(Source records)

☆ ☆ ☆ ☆ ☆

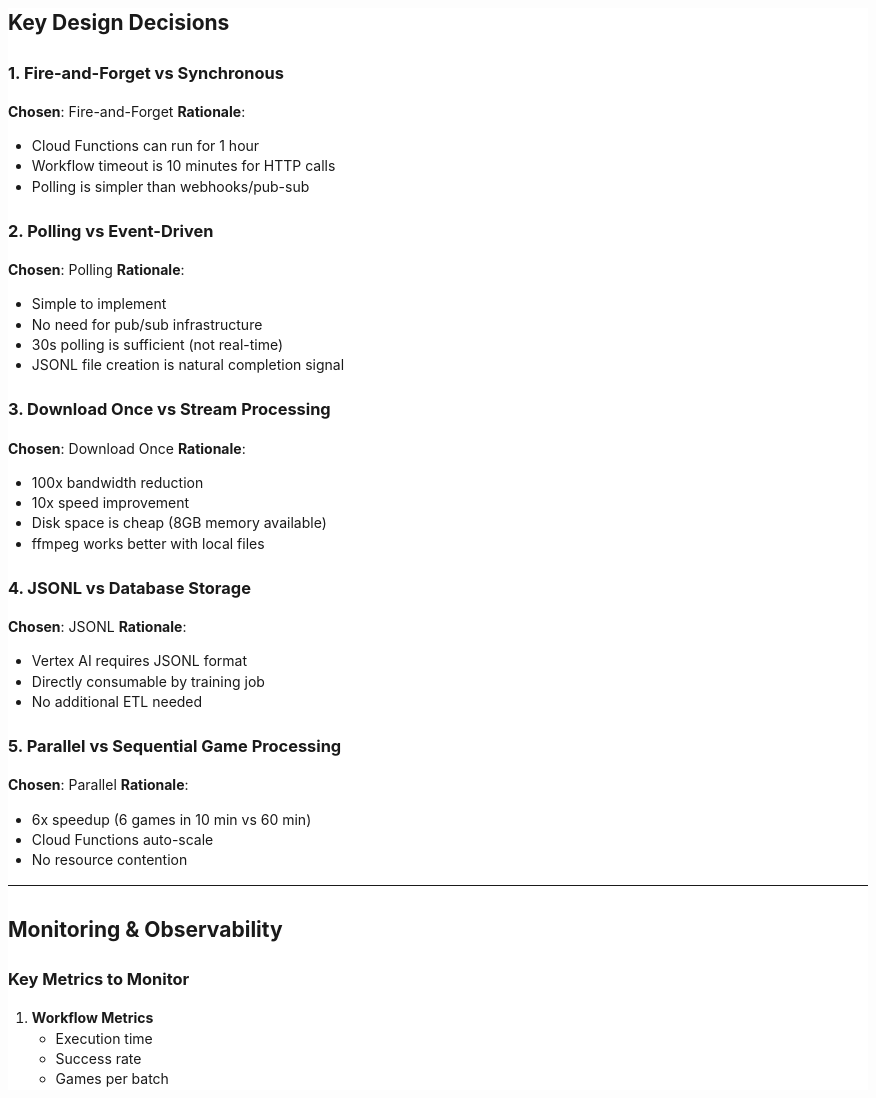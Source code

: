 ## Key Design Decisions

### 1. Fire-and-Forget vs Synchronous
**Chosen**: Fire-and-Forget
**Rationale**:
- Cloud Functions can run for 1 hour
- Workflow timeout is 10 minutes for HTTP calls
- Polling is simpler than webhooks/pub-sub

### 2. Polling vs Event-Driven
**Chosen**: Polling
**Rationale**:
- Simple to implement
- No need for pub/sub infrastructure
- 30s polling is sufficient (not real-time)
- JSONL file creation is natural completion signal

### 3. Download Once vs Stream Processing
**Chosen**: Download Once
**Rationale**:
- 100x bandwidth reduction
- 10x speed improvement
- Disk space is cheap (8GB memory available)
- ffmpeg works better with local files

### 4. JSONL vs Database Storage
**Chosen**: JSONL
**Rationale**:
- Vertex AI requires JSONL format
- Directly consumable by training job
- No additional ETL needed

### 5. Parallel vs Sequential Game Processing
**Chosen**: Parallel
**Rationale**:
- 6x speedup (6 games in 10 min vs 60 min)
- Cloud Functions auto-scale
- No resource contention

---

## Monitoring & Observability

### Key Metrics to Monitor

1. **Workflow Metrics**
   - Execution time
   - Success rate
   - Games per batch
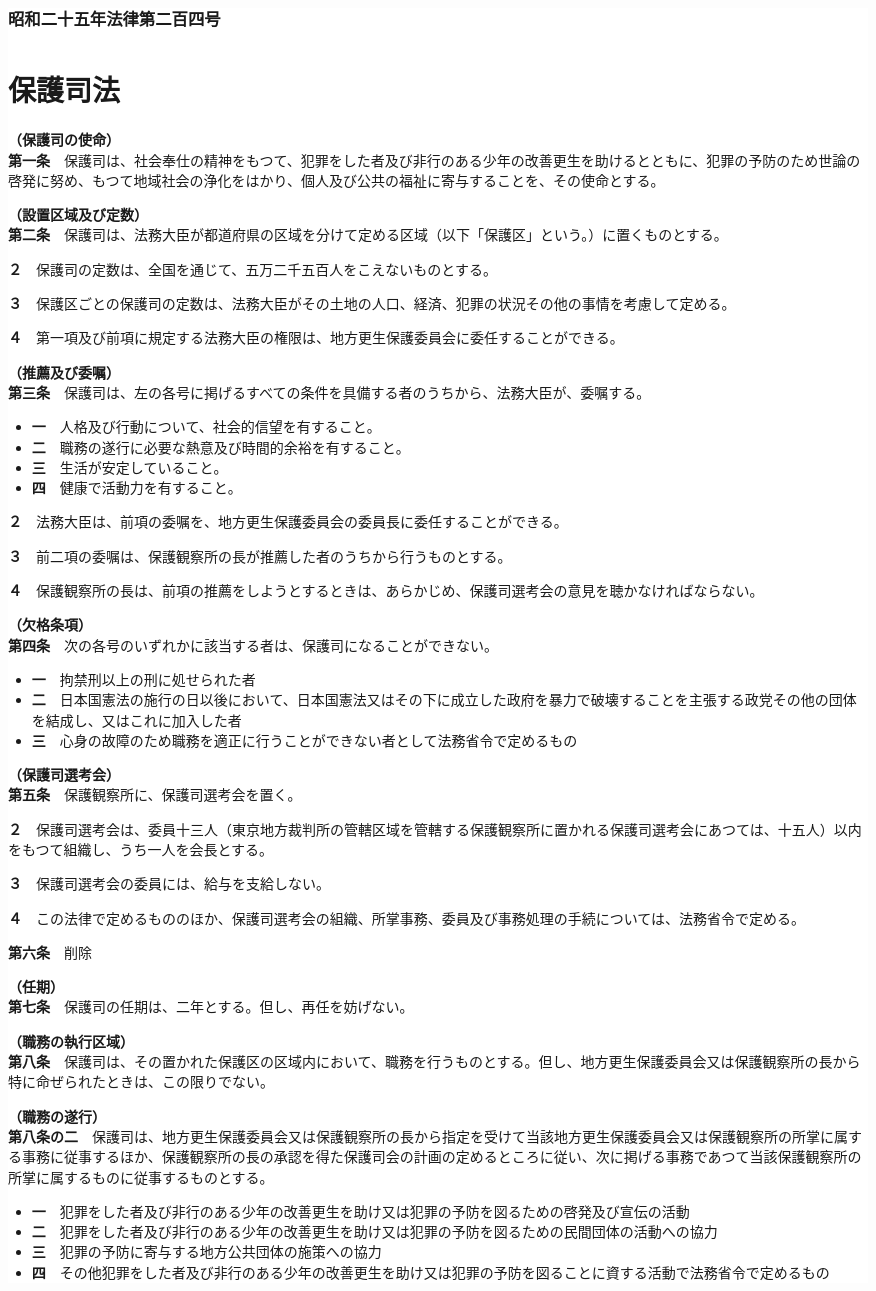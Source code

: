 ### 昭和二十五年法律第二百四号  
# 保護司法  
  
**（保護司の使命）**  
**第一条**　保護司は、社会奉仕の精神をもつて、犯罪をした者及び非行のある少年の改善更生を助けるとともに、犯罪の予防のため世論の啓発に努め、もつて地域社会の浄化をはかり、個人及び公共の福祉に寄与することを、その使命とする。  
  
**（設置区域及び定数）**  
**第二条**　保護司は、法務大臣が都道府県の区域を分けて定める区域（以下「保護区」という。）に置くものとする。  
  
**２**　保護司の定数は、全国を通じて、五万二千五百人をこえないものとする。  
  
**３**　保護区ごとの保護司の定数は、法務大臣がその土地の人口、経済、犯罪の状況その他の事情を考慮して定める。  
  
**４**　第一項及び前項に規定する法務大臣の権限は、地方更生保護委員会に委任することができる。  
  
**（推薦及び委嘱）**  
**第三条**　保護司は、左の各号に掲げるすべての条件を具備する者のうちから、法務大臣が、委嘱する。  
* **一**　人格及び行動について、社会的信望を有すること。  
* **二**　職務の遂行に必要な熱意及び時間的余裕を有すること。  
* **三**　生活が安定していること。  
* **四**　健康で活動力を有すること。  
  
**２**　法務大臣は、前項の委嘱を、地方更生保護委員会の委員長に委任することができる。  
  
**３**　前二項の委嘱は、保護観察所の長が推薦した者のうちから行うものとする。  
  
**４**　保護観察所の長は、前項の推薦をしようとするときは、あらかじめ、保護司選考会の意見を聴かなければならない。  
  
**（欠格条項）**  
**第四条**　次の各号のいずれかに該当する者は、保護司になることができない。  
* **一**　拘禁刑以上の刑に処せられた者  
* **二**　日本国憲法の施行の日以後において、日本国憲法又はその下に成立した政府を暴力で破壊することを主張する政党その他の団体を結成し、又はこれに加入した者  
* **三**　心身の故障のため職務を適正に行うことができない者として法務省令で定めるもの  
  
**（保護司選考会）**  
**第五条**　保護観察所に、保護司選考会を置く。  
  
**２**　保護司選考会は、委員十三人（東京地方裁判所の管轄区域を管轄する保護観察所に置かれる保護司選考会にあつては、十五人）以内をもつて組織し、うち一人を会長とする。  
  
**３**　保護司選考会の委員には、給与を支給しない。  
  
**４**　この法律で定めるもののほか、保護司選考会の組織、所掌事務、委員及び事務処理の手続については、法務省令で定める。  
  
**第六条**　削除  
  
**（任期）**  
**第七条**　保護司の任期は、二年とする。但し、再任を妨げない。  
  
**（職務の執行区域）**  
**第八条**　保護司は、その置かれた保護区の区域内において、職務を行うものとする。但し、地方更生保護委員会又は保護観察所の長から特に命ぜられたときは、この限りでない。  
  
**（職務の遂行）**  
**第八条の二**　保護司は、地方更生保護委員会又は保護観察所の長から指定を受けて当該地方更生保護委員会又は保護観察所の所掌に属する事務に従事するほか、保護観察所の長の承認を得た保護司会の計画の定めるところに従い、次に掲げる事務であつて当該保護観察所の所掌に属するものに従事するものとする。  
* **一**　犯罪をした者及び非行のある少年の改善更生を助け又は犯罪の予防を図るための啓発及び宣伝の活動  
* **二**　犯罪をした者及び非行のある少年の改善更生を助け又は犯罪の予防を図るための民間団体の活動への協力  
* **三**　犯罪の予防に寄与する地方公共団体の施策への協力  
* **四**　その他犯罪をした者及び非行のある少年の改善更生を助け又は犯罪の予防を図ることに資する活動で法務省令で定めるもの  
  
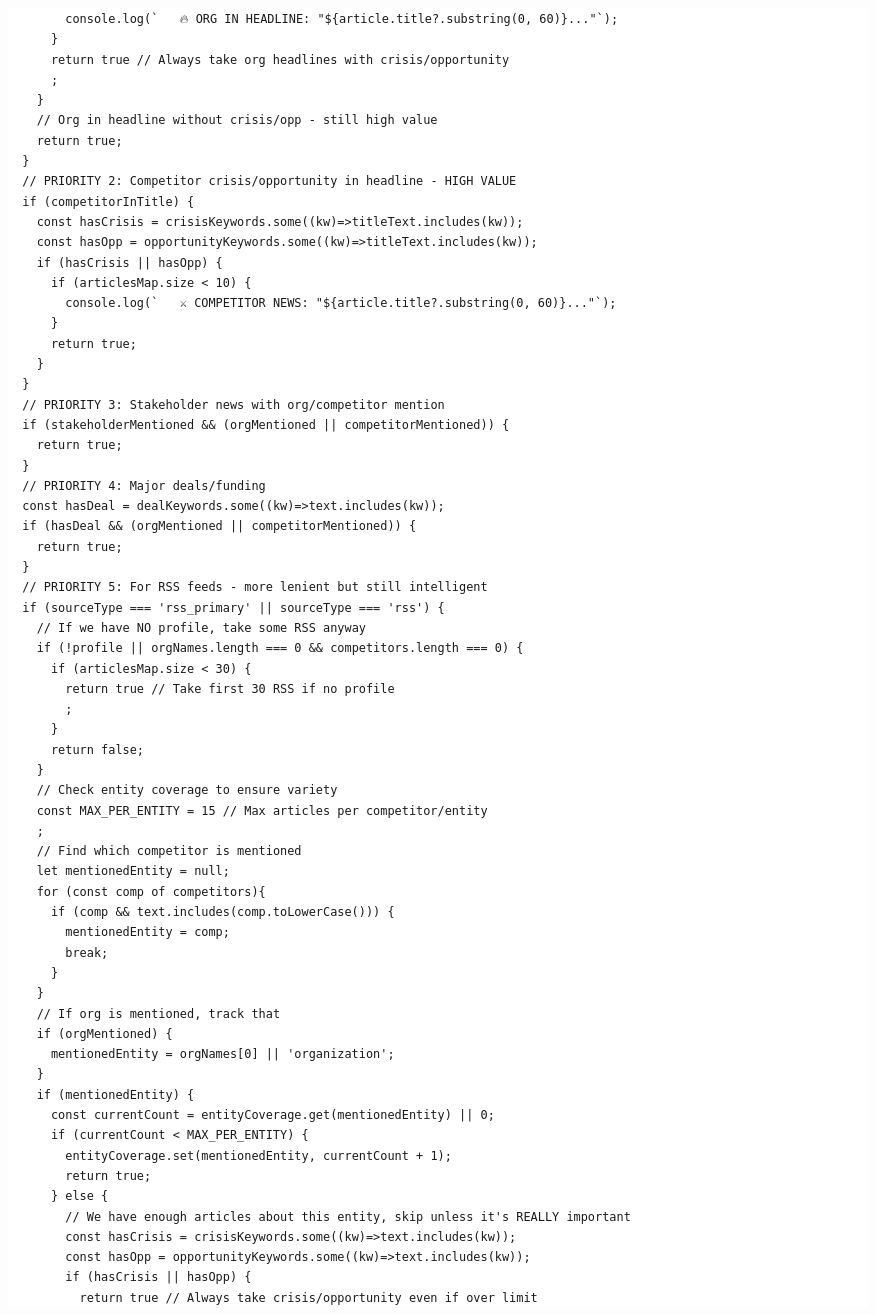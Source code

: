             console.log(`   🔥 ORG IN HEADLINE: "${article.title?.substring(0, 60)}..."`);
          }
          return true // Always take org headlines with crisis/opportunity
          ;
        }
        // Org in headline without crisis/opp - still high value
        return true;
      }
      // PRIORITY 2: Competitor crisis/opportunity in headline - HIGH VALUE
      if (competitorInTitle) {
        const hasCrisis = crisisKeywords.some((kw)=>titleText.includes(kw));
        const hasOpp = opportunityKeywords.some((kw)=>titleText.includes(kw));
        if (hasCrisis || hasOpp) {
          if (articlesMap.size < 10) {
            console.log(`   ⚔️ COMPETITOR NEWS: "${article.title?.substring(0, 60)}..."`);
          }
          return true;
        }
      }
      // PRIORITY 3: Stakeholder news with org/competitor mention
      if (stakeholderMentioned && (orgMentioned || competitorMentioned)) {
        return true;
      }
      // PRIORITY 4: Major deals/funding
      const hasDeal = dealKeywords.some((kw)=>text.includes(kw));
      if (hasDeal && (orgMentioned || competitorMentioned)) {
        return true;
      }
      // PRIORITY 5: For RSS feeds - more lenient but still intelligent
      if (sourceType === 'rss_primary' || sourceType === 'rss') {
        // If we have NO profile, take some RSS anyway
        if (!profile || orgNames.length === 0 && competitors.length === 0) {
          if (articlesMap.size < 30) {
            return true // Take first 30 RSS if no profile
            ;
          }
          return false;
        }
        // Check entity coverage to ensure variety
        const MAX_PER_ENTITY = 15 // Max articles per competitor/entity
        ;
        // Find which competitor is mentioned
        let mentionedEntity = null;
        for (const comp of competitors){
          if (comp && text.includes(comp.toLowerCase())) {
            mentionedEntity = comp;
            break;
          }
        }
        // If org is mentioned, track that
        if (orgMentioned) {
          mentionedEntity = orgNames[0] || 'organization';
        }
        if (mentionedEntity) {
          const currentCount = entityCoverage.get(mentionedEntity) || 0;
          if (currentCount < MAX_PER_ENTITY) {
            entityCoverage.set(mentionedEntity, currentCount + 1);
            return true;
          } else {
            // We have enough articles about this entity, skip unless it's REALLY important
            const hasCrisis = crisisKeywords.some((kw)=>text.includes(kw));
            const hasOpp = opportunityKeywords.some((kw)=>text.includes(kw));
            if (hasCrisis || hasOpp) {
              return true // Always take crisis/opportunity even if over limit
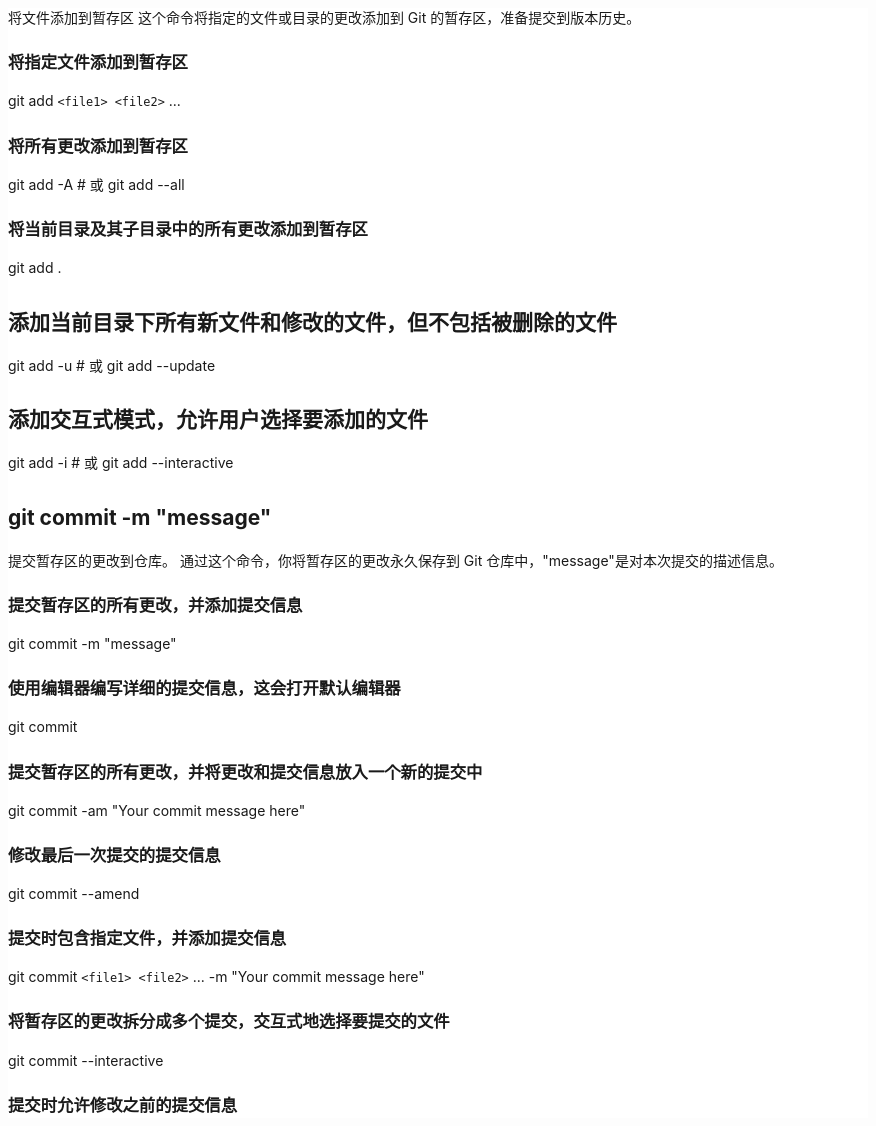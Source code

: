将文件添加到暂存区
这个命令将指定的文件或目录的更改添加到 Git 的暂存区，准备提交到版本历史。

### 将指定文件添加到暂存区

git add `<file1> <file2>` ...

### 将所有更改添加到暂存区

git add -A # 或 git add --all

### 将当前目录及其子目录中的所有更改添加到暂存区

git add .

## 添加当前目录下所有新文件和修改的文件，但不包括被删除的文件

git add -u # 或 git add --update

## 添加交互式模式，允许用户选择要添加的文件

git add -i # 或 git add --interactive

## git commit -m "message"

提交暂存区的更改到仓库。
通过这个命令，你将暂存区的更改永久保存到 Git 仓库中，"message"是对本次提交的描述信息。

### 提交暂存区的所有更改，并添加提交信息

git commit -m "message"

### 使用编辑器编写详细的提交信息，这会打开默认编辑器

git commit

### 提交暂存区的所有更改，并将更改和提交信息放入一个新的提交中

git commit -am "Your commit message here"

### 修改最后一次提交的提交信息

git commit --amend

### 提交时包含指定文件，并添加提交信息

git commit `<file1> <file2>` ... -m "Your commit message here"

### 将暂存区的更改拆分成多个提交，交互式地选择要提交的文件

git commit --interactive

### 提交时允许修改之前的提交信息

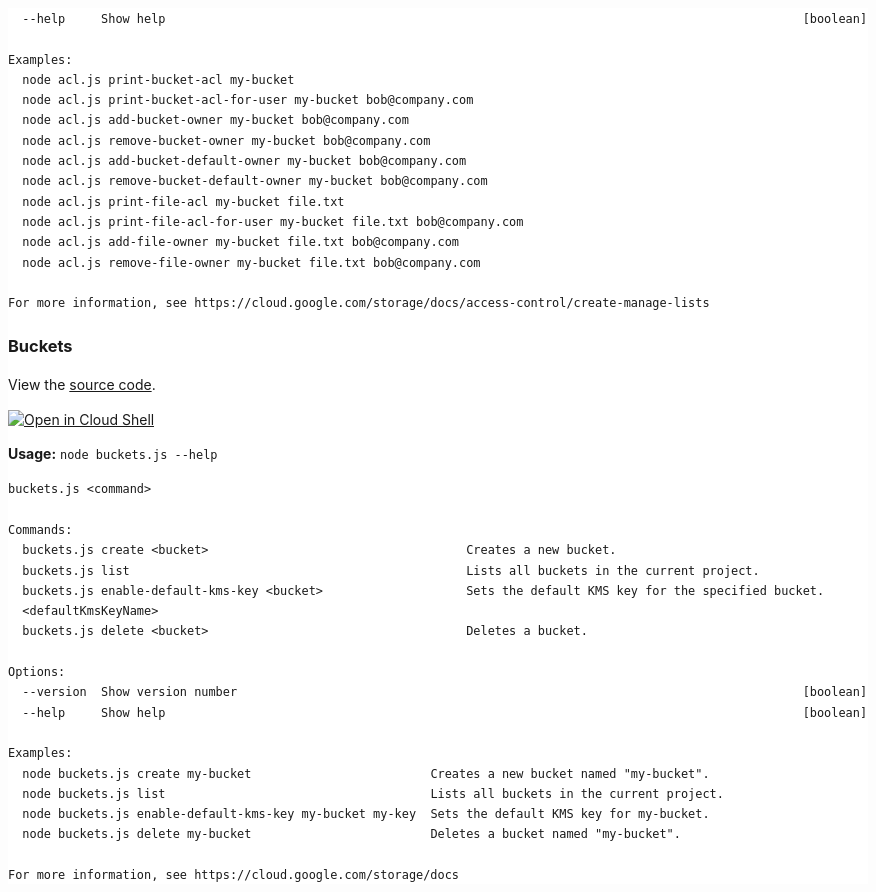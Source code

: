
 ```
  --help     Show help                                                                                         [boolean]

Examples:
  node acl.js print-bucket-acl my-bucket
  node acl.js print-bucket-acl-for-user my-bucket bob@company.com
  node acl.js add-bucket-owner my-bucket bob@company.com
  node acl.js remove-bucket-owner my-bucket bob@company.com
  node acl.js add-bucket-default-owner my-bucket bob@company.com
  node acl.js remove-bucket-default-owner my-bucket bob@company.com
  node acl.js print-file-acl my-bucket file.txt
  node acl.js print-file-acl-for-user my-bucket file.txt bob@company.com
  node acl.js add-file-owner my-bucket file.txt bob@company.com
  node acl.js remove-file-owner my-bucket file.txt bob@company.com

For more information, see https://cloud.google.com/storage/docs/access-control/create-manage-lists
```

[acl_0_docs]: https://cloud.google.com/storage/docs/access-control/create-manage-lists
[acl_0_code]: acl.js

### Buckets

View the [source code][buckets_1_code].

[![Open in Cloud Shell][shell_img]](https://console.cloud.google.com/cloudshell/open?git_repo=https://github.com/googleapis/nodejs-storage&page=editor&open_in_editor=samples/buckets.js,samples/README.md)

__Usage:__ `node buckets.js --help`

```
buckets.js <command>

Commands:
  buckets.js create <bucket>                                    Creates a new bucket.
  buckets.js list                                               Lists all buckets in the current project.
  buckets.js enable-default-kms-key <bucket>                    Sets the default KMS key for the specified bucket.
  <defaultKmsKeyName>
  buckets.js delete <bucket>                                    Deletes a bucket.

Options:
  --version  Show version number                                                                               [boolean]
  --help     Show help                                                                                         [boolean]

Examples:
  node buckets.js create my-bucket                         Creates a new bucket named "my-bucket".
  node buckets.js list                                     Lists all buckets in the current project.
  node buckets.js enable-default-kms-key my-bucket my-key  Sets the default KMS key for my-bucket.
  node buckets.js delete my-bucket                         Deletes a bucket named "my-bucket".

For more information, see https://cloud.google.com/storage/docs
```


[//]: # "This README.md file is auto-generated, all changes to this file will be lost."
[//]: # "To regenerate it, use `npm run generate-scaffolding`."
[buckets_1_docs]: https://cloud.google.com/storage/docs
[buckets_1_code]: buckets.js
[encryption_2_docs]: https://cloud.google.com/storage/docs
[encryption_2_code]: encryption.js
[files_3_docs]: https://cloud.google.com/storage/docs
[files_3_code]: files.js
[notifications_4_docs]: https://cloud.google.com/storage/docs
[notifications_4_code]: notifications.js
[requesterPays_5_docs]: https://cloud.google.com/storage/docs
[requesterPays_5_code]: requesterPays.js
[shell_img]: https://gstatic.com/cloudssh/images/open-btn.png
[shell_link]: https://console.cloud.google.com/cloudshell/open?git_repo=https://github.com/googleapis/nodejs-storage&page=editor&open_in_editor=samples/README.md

☆ ☆ ☆ ☆ ☆

## Prompt
Show all lines in the records above that hold "enable".

## The completed task
  buckets.js enable-default-kms-key <bucket>                    Sets the default KMS key for the specified bucket.
  node buckets.js enable-default-kms-key my-bucket my-key  Sets the default KMS key for my-bucket.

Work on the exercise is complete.